De plus, je considère que les actions consistant à protéger la terre des formes militarisées d'accumulation extractive (Menton et Billon 2021) sont par elles-mêmes des efforts destinés à faire perdurer les conditions nécessaires aux tâches planétaires, y compris quand ces accumulations ressortent de la transition vers les énergies renouvelables (Riofrancos 2023)".
L'article est trop long, fouillé et argumenté pour pouvoir le détailler beaucoup plus avant. Par exemple, un long développement est consacré à l'articulation qu'imagine l'auteur entre son projet de "salaires pour tâches planétaires" et la question de la "dette climatique" qui peine encore à s'imposer dans le débat public —cette idée selon laquelle ce sont les pays pauvres, faibles en émissions de gaz à effet de serre, qui vont le plus souffrir des effets du changement climatique induit par les nations les plus riches du globe. Il ne fait pas non plus l'économie d'aborder de front les enjeux coloniaux (et néo-coloniaux) que soulèvent à la fois ce constat et sa proposition.

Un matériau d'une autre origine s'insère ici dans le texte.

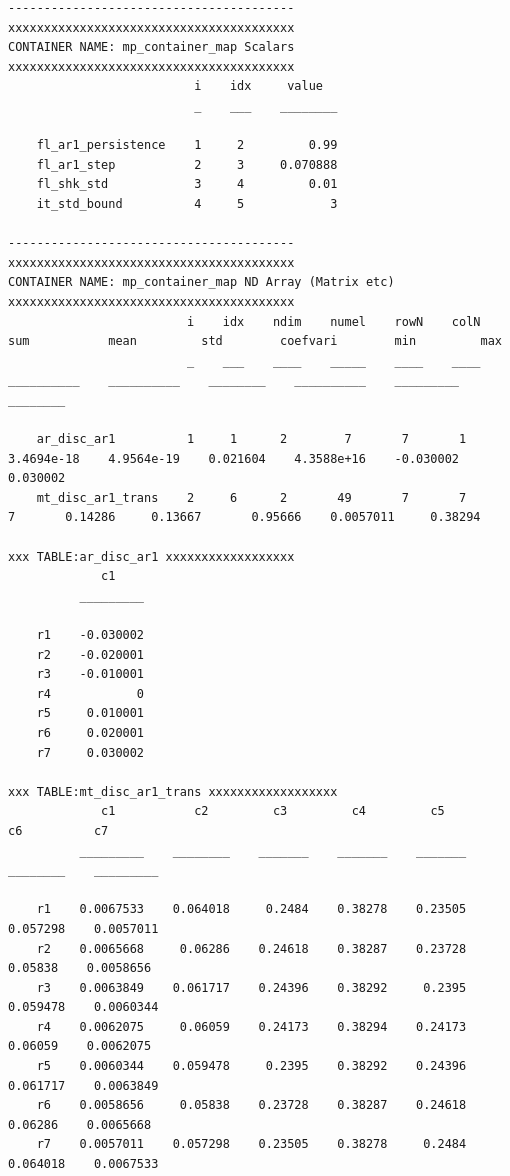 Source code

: \documentclass[
]{book}
\begin{document}
\begin{verbatim}
----------------------------------------
xxxxxxxxxxxxxxxxxxxxxxxxxxxxxxxxxxxxxxxx
CONTAINER NAME: mp_container_map Scalars
xxxxxxxxxxxxxxxxxxxxxxxxxxxxxxxxxxxxxxxx
                          i    idx     value  
                          _    ___    ________

    fl_ar1_persistence    1     2         0.99
    fl_ar1_step           2     3     0.070888
    fl_shk_std            3     4         0.01
    it_std_bound          4     5            3

----------------------------------------
xxxxxxxxxxxxxxxxxxxxxxxxxxxxxxxxxxxxxxxx
CONTAINER NAME: mp_container_map ND Array (Matrix etc)
xxxxxxxxxxxxxxxxxxxxxxxxxxxxxxxxxxxxxxxx
                         i    idx    ndim    numel    rowN    colN       sum           mean         std        coefvari        min         max   
                         _    ___    ____    _____    ____    ____    __________    __________    ________    __________    _________    ________

    ar_disc_ar1          1     1      2        7       7       1      3.4694e-18    4.9564e-19    0.021604    4.3588e+16    -0.030002    0.030002
    mt_disc_ar1_trans    2     6      2       49       7       7               7       0.14286     0.13667       0.95666    0.0057011     0.38294

xxx TABLE:ar_disc_ar1 xxxxxxxxxxxxxxxxxx
             c1    
          _________

    r1    -0.030002
    r2    -0.020001
    r3    -0.010001
    r4            0
    r5     0.010001
    r6     0.020001
    r7     0.030002

xxx TABLE:mt_disc_ar1_trans xxxxxxxxxxxxxxxxxx
             c1           c2         c3         c4         c5          c6          c7    
          _________    ________    _______    _______    _______    ________    _________

    r1    0.0067533    0.064018     0.2484    0.38278    0.23505    0.057298    0.0057011
    r2    0.0065668     0.06286    0.24618    0.38287    0.23728     0.05838    0.0058656
    r3    0.0063849    0.061717    0.24396    0.38292     0.2395    0.059478    0.0060344
    r4    0.0062075     0.06059    0.24173    0.38294    0.24173     0.06059    0.0062075
    r5    0.0060344    0.059478     0.2395    0.38292    0.24396    0.061717    0.0063849
    r6    0.0058656     0.05838    0.23728    0.38287    0.24618     0.06286    0.0065668
    r7    0.0057011    0.057298    0.23505    0.38278     0.2484    0.064018    0.0067533


\end{verbatim}
\end{document}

Quant à la forme précise que pourraient prendre ces "salaires", Temin reconnaît auprès du magazine Grist qui m'a fait connaître cet article (eh non, je ne lis pas quotidiennement l'American Political Science Review)…
Au passage, laissez-moi interrompre ma phrase pour relever que ladite revue, communément appelée ASPR, est tout de même éditée conjointement par 10 universités (du Canada, de Floride, de l'Iowa, du Colorado, en passant par Saint-Louis et Yale…) et se fait fort d'être "continuellement publiée depuis 1906" —c'est la classe, ça se dit.
Temin reconnaît également, disais-je, que la forme exacte des rémunérations qu'il propose dépend largement des contextes spécifiques à chaque situation, comme au labeur impliqué.
Il ouvre, en réalité, un champ de recherche. Un nouveau chemin pour de nouvelles propositions. Mais surtout une façon de penser. Une politique, au fond. Radicale et neuve. Ou, plus modestement, "un cadre", comme il prévient en introduction :
"D'un point de vue pratique, ce cadre a des implications matérielles et tangibles qui redéfinissent les critères pour une transition juste. L'idée centrale est que le travail consistant à prendre soin de la planète a jusqu'ici été ignoré et qu'il doit être reconnu, compensé et matériellement soutenu —à la fois dans les mouvements sociaux, la politique publique et la loi".
Les Bleus l'avaient d'ailleurs bien dit : "On vit ensemble, on meurt ensemble". Une philosophie qui nous a autrefois emmenés loin et qu'il est peut-être temps de graver au fronton d'un ministère que je ne nommerai pas (tout près du parc de Bercy).
American Political Science Review via Grist
Féministe
Pourquoi c'est toujours les mêmes ? Toujours les mêmes qui reçoivent des menaces de mort pour leurs convictions ? Parce qu'elles —elles, en l'occurrence— se battent avant tout face à la haine ? (Oui, je viens de souffler ma propre réponse, vous l'avez compris).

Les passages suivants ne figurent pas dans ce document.